How to fine-tune a GPT model
Using OpenAI's native fine-tuning to customize how your AI talks to you
Large-language models (LLMs) are fantastic at giving general responses to questions.
ChatGPT, how many emperor penguins would I need to stack on each other to get to the moon?
Emperor penguins are typically about 1.2 meters tall. The average distance from the Earth to the Moon is approximately 384,400 kilometers, or 384,400,000 meters. So, if you were to stack emperor penguins on top of each other to reach the moon, you would need approximately 384,400,000 / 1.2 = 320,333,333 penguins. However, this is purely hypothetical and not practically possible. Also, it's important to note that the distance to the moon can vary depending on its position in its orbit.
But what if I want it to respond in a certain way? What if instead of giving me a verbose explanation on my (vital) emperor penguin problem, I just wanted it to give me the direct numerical answer and skip the chitchat?
On Tuesday, OpenAI reopened their in-house fine-tuner for their GPT 3.5 Turbo model.

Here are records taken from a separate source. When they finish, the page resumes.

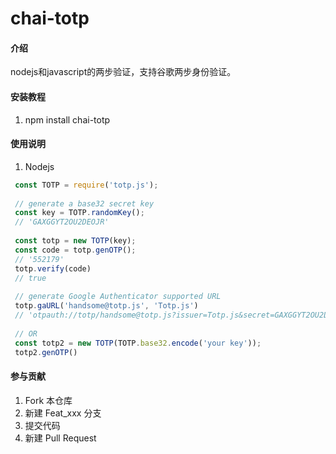 # chai-totp

#### 介绍
nodejs和javascript的两步验证，支持谷歌两步身份验证。

#### 安装教程

1.  npm install chai-totp

#### 使用说明

1.  Nodejs
```javascript
 const TOTP = require('totp.js');
 
 // generate a base32 secret key
 const key = TOTP.randomKey();
 // 'GAXGGYT2OU2DEOJR'
 
 const totp = new TOTP(key);
 const code = totp.genOTP();
 // '552179'
 totp.verify(code)
 // true
 
 // generate Google Authenticator supported URL
 totp.gaURL('handsome@totp.js', 'Totp.js')
 // 'otpauth://totp/handsome@totp.js?issuer=Totp.js&secret=GAXGGYT2OU2DEOJR'
 
 // OR
 const totp2 = new TOTP(TOTP.base32.encode('your key'));
 totp2.genOTP()
```

#### 参与贡献

1.  Fork 本仓库
2.  新建 Feat_xxx 分支
3.  提交代码
4.  新建 Pull Request


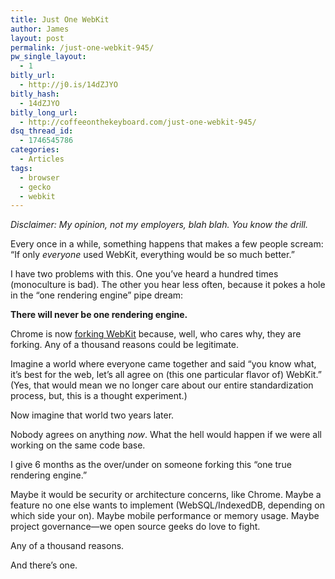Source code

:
 ```yaml
---
title: Just One WebKit
author: James
layout: post
permalink: /just-one-webkit-945/
pw_single_layout:
  - 1
bitly_url:
  - http://j0.is/14dZJYO
bitly_hash:
  - 14dZJYO
bitly_long_url:
  - http://coffeeonthekeyboard.com/just-one-webkit-945/
dsq_thread_id:
  - 1746545786
categories:
  - Articles
tags:
  - browser
  - gecko
  - webkit
---
```

*Disclaimer: My opinion, not my employers, blah blah. You know the drill.*

Every once in a while, something happens that makes a few people scream: &#8220;If only *everyone* used WebKit, everything would be so much better.&#8221;

I have two problems with this. One you&#8217;ve heard a hundred times (monoculture is bad). The other you hear less often, because it pokes a hole in the &#8220;one rendering engine&#8221; pipe dream:

**There will never be one rendering engine.**

Chrome is now [forking WebKit][1] because, well, who cares why, they are forking. Any of a thousand reasons could be legitimate.

Imagine a world where everyone came together and said &#8220;you know what, it&#8217;s best for the web, let&#8217;s all agree on (this one particular flavor of) WebKit.&#8221; (Yes, that would mean we no longer care about our entire standardization process, but, this is a thought experiment.)

Now imagine that world two years later.

Nobody agrees on anything *now*. What the hell would happen if we were all working on the same code base.

I give 6 months as the over/under on someone forking this &#8220;one true rendering engine.&#8221;

Maybe it would be security or architecture concerns, like Chrome. Maybe a feature no one else wants to implement (WebSQL/IndexedDB, depending on which side your on). Maybe mobile performance or memory usage. Maybe project governance&mdash;we open source geeks do love to fight.

Any of a thousand reasons.

And there&#8217;s one.

 [1]: http://blog.chromium.org/2013/04/blink-rendering-engine-for-chromium.html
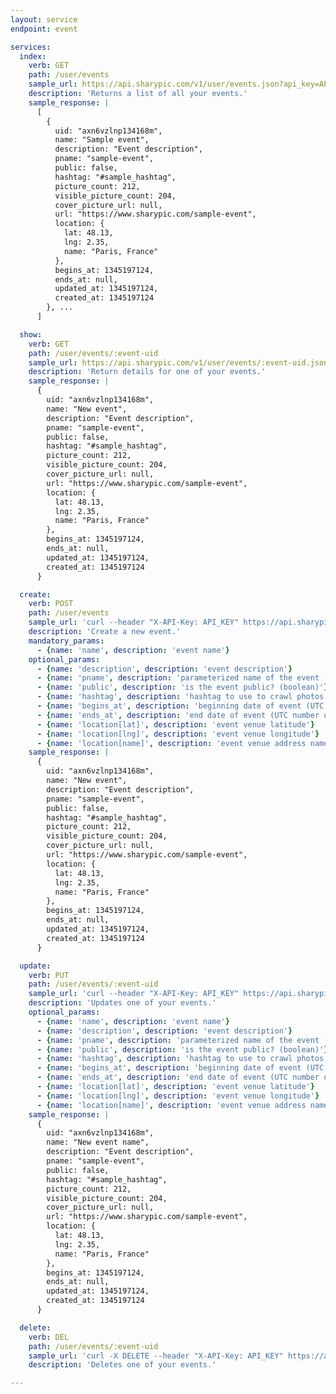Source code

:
 ```yaml
---
layout: service
endpoint: event

services:
  index:
    verb: GET
    path: /user/events
    sample_url: https://api.sharypic.com/v1/user/events.json?api_key=API_KEY
    description: 'Returns a list of all your events.'
    sample_response: |
      [
        {
          uid: "axn6vzlnp134168m",
          name: "Sample event",
          description: "Event description",
          pname: "sample-event",
          public: false,
          hashtag: "#sample_hashtag",
          picture_count: 212,
          visible_picture_count: 204,
          cover_picture_url: null,
          url: "https://www.sharypic.com/sample-event",
          location: {
            lat: 48.13,
            lng: 2.35,
            name: "Paris, France"
          },
          begins_at: 1345197124,
          ends_at: null,
          updated_at: 1345197124,
          created_at: 1345197124
        }, ...
      ]

  show:
    verb: GET
    path: /user/events/:event-uid
    sample_url: https://api.sharypic.com/v1/user/events/:event-uid.json?api_key=API_KEY
    description: 'Return details for one of your events.'
    sample_response: |
      {
        uid: "axn6vzlnp134168m",
        name: "New event",
        description: "Event description",
        pname: "sample-event",
        public: false,
        hashtag: "#sample_hashtag",
        picture_count: 212,
        visible_picture_count: 204,
        cover_picture_url: null,
        url: "https://www.sharypic.com/sample-event",
        location: {
          lat: 48.13,
          lng: 2.35,
          name: "Paris, France"
        },
        begins_at: 1345197124,
        ends_at: null,
        updated_at: 1345197124,
        created_at: 1345197124
      }

  create:
    verb: POST
    path: /user/events
    sample_url: 'curl --header "X-API-Key: API_KEY" https://api.sharypic.com/v1/user/events/ -F "name=New event"'
    description: 'Create a new event.'
    mandatory_params:
      - {name: 'name', description: 'event name'}
    optional_params:
      - {name: 'description', description: 'event description'}
      - {name: 'pname', description: 'parameterized name of the event (if you want a https://www.sharypic.com/my-pname style url)'}
      - {name: 'public', description: 'is the event public? (boolean)'}
      - {name: 'hashtag', description: 'hashtag to use to crawl photos'}
      - {name: 'begins_at', description: 'beginning date of event (UTC number of seconds since 1970)'}
      - {name: 'ends_at', description: 'end date of event (UTC number of seconds since 1970)'}
      - {name: 'location[lat]', description: 'event venue latitude'}
      - {name: 'location[lng]', description: 'event venue longitude'}
      - {name: 'location[name]', description: 'event venue address name'}
    sample_response: |
      {
        uid: "axn6vzlnp134168m",
        name: "New event",
        description: "Event description",
        pname: "sample-event",
        public: false,
        hashtag: "#sample_hashtag",
        picture_count: 212,
        visible_picture_count: 204,
        cover_picture_url: null,
        url: "https://www.sharypic.com/sample-event",
        location: {
          lat: 48.13,
          lng: 2.35,
          name: "Paris, France"
        },
        begins_at: 1345197124,
        ends_at: null,
        updated_at: 1345197124,
        created_at: 1345197124
      }

  update:
    verb: PUT
    path: /user/events/:event-uid
    sample_url: 'curl --header "X-API-Key: API_KEY" https://api.sharypic.com/v1/user/events/:event-uid -F "name=New event name"'
    description: 'Updates one of your events.'
    optional_params:
      - {name: 'name', description: 'event name'}
      - {name: 'description', description: 'event description'}
      - {name: 'pname', description: 'parameterized name of the event (if you want a https://www.sharypic.com/my-pname style url)'}
      - {name: 'public', description: 'is the event public? (boolean)'}
      - {name: 'hashtag', description: 'hashtag to use to crawl photos'}
      - {name: 'begins_at', description: 'beginning date of event (UTC number of seconds since 1970)'}
      - {name: 'ends_at', description: 'end date of event (UTC number of seconds since 1970)'}
      - {name: 'location[lat]', description: 'event venue latitude'}
      - {name: 'location[lng]', description: 'event venue longitude'}
      - {name: 'location[name]', description: 'event venue address name'}
    sample_response: |
      {
        uid: "axn6vzlnp134168m",
        name: "New event name",
        description: "Event description",
        pname: "sample-event",
        public: false,
        hashtag: "#sample_hashtag",
        picture_count: 212,
        visible_picture_count: 204,
        cover_picture_url: null,
        url: "https://www.sharypic.com/sample-event",
        location: {
          lat: 48.13,
          lng: 2.35,
          name: "Paris, France"
        },
        begins_at: 1345197124,
        ends_at: null,
        updated_at: 1345197124,
        created_at: 1345197124
      }

  delete:
    verb: DEL
    path: /user/events/:event-uid
    sample_url: 'curl -X DELETE --header "X-API-Key: API_KEY" https://api.sharypic.com/v1/user/events/:event-uid'
    description: 'Deletes one of your events.'

---
```

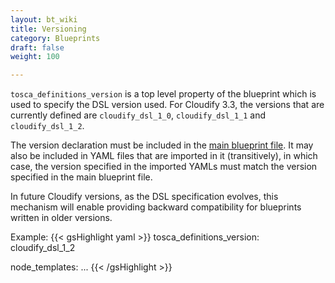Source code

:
 ```yaml
---
layout: bt_wiki
title: Versioning
category: Blueprints
draft: false
weight: 100

---
```


`tosca_definitions_version` is a top level property of the blueprint which is used to specify the DSL version used.
For Cloudify 3.3, the versions that are currently defined are `cloudify_dsl_1_0`, `cloudify_dsl_1_1` and `cloudify_dsl_1_2`.


The version declaration must be included in the [main blueprint file](reference-terminology.html#main-blueprint-file). It may also be included in YAML files that are imported in it (transitively), in which case, the version specified in the imported YAMLs must match the version specified in the main blueprint file.

In future Cloudify versions, as the DSL specification evolves, this mechanism will enable providing backward compatibility for blueprints written in older versions.
<br>

Example:
{{< gsHighlight  yaml >}}
tosca_definitions_version: cloudify_dsl_1_2

node_templates:
    ...
{{< /gsHighlight >}}
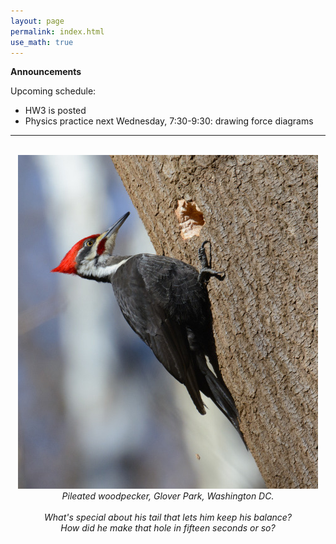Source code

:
 ```yaml
---
layout: page 
permalink: index.html
use_math: true
---
```


**Announcements**

Upcoming schedule:

* HW3 is posted 
* Physics practice next Wednesday, 7:30-9:30: drawing force diagrams

---

<br>

<center> <img src="woodpecker.jpg">
<br>
<em>Pileated woodpecker, Glover Park, Washington DC.<br><br>
What's special about his tail that lets him keep his balance?<br>
How did he make that hole in fifteen seconds or so?
</em>
</center>
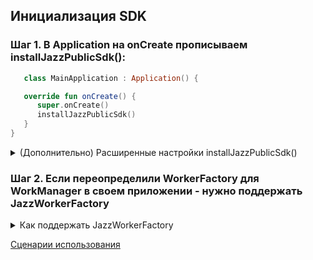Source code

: ## Инициализация SDK
### Шаг 1. В Application на onCreate прописываем installJazzPublicSdk():

```kotlin
   class MainApplication : Application() {

   override fun onCreate() {
      super.onCreate()
      installJazzPublicSdk()
   }
}
```

<details><summary>(Дополнительно) Расширенные настройки installJazzPublicSdk()</summary>

  ```kotlin
 // Устанавливаем необходимые зависимости для Jazz
installJazzPublicSdk(
    jazzConfig = JazzSdk.JazzConfig(
        // Здесь устанавливаем платформенные зависимости Jazz
        // Обязательно нужно пробросить SECRET_KEY из смартмаркета
        platformDependencies = object : JazzPlatformDependencies by DefaultJazzSdkPlatformDependencies() {
            override val videoCallsFeatureFlags: VideoCallsFeatureFlags = JazzSdkFeatureFlags()
        }
    ),
    coreConfig = JazzSdk.CoreConfig(
        context = applicationContext,
        analyticsDependencies = object : JazzCoreAnalyticsDependencies {},
        loggingDependencies = JazzCoreLoggingDependencies(
            jazzLogMode = JazzLoggerFactory.LogMode.LOG_ALWAYS
        ),
    ),
)
  ```

</details>

### Шаг 2. Если переопределили WorkerFactory для WorkManager в своем приложении - нужно поддержать JazzWorkerFactory

<details><summary>Как поддержать JazzWorkerFactory</summary>

#### Добавьте фабрику воркеров SDK JazzIntegrationClientApi.jazzWorkerFactory в свою конфигурацию WorkManager. Это можно сделать следующим образом:

```kotlin
   class MyApplication() : Application(), Configuration.Provider {

   override fun getWorkManagerConfiguration(): Configuration {
      val factory = DelegatingWorkerFactory().apply {
         addFactory(appWorkerFactory) // ваша фабрика
         addFactory(getJazzIntegrationClientApi().jazzWorkerFactory) // фабрика JazzSDK
      }
      return Configuration.Builder()
         .setWorkerFactory(factory)
         // здесь могут быть другие настройки
         .build()
   }
}
 ```

</details>

[Сценарии использования](READ-sdk-scenarios.md)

This allows users to nudge their specific AI friend towards the responses or response format they desire or need. How’s it work?
Below is a simplified explanation. For full details on fine-tuning, see OpenAI’s documentation.
Crafting Your Training Dataset
The core of fine-tuning involves feeding a model (via OpenAI’s API) with numerous examples of how you want it to respond and act in conversation. This dataset should be a collection of examples that closely resemble the conversations and responses that you desire from your fine-tuned model. Each example should include a role (either 'system', 'user', or 'assistant'), content, and an optional name.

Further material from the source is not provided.